Effective dates of individual benefits

  • Benefits up to the guarantee issue limit are effective on the date of eligibility the employee is actively at work
  • If an employee must submit an EOI form, the coverage will become effective on the date indicated in the Master Policy if that employee is actively at work
  • If an employee is not actively at work on the date the benefits become effective, benefits do not become effective until the first day that employee is actively at work

Certificates

Certificates outlining the applicable group insurance coverages are provided in PDF form. Printed copies are available upon request. Certificates are not member specific, but specific to the group offering.

Changes in benefits

If an employee becomes eligible for an increased amount of insurance due to transferring from one class to another or because of a change in benefits, the employee must complete and sign the Request for Change Form (1475). Retroactive premium adjustments will appear on the next bill.

An EOI Form (1474) must be completed for an insured employee who, as a result of a change, becomes eligible for an amount of insurance greater than the guarantee issue limit stated in the policy.

Termination of benefits (life only)

An employee’s insurance will automatically terminate as specified in the policy. If an employee terminates employment, advise that he or she may have the right to continue coverage, and provide the Notice of Conversion Right Form (5258).

Portability is available to employees who are no longer actively at work.  Ported coverage allows the insured to keep their existing coverage while continuing to pay the same group rate.

Limited Portability means that the insured can continue ported coverage for a maximum of three (3) or five (5) years in accordance with state mandates. This is contingent upon the group’s master policy staying inforce.

Full Portability – means that the insured can continue ported coverage for an unlimited amount of time until the group’s master policy terminates.

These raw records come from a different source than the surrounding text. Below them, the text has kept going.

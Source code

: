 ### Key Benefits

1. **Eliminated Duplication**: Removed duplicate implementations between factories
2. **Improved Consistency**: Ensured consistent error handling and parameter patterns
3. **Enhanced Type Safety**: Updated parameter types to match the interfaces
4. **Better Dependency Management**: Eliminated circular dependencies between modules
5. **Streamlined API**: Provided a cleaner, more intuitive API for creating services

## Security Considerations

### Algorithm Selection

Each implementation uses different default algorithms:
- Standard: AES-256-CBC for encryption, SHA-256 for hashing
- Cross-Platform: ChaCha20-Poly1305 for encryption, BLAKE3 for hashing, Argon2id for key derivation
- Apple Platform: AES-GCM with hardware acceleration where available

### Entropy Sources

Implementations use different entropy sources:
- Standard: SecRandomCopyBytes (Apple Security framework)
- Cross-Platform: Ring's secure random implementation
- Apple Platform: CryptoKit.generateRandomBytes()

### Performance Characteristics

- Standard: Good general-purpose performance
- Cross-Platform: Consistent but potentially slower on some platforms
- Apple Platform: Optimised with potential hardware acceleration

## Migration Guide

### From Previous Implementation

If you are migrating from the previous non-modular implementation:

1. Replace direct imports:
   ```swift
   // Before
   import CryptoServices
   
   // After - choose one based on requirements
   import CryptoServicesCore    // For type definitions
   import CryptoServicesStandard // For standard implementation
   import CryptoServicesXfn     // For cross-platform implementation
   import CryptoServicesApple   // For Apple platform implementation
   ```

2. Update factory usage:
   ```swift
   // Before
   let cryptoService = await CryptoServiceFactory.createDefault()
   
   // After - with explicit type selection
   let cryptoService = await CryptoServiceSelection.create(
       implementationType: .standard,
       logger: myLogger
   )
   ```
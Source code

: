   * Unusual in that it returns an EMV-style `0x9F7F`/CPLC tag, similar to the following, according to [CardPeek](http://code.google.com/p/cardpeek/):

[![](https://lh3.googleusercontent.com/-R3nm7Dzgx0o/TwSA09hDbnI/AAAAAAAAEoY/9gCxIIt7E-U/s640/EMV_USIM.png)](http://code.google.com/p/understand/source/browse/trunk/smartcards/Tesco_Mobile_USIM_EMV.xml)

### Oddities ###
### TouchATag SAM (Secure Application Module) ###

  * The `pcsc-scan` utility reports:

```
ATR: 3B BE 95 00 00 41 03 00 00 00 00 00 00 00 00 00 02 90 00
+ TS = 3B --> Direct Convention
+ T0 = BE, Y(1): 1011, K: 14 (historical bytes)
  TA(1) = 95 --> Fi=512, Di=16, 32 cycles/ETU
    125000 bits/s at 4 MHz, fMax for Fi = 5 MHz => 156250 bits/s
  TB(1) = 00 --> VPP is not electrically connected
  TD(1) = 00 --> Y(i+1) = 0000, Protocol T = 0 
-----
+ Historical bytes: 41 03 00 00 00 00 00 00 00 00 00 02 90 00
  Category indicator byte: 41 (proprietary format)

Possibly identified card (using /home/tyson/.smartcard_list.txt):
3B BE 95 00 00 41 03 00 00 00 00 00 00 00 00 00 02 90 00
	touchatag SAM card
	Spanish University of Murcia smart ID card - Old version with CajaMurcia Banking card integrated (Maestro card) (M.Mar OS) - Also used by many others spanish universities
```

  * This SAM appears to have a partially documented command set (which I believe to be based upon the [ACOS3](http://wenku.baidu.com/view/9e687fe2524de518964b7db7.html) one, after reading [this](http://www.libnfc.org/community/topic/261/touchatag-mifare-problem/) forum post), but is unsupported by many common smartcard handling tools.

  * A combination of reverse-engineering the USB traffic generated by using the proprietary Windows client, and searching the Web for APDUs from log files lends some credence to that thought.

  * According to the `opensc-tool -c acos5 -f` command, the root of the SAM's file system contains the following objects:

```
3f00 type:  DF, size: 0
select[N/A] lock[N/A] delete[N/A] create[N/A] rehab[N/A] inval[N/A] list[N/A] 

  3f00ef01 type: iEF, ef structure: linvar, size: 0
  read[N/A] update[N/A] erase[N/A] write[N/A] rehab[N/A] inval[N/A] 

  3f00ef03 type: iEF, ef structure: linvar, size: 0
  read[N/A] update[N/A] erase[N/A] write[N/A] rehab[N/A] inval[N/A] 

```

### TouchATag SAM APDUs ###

  • Portability is not available for retirees or totally disabled employees. If an employee is currently out on disability or retired, they would be eligible to convert to an individual whole life policy
  • Portability is typically limited to employees only on supplemental life plans

The insured has 46 days to submit an application and pay premium on the ported policy. The employer and insured must complete the Group Term Life Insurance Portability Form (1488). Upon completion this form should be returned to the address noted on the form.

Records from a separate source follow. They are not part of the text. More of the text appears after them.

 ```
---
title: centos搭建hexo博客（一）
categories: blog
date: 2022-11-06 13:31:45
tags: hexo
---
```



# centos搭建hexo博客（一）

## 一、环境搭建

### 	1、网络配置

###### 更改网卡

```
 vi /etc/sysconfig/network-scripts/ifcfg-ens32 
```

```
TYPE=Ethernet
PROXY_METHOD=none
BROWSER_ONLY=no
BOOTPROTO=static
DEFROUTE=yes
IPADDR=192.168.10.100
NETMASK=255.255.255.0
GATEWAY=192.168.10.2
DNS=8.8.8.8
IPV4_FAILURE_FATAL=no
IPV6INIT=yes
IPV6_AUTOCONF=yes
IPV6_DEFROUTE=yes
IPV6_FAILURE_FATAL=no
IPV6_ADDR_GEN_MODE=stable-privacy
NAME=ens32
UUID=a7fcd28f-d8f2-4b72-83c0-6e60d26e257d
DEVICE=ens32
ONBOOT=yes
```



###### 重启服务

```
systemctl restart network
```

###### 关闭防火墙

Basic and supplemental life coverage can be converted to a whole life plan when an insured is no longer eligible under the plan. Examples of this include, but are not limited to:

  • A child has reached the maximum dependent age
  • A divorce occurs and the spouse is no longer eligible for coverage
  • A employee moves from full time to part time employment
  • Ported coverage has expired and the insured wishes to continue coverage

An insured has 31 days from when their coverage is terminated to convert the basic life coverage to individual whole life coverage.  The insured must have been covered under the plan for at least one year.  The insured should complete the Policy Service Request for Term Life Conversion (6016 C) and return it to Kanawha upon a qualifying event.  Converted coverage will become effective on the first of the month following the conversion request.

An employee who wants to terminate coverage must complete the Request for Change Form (1475). Terminations should be noted on a remittance form and sent to your billing representative with payment. Retroactive premium adjustments will appear on the next bill.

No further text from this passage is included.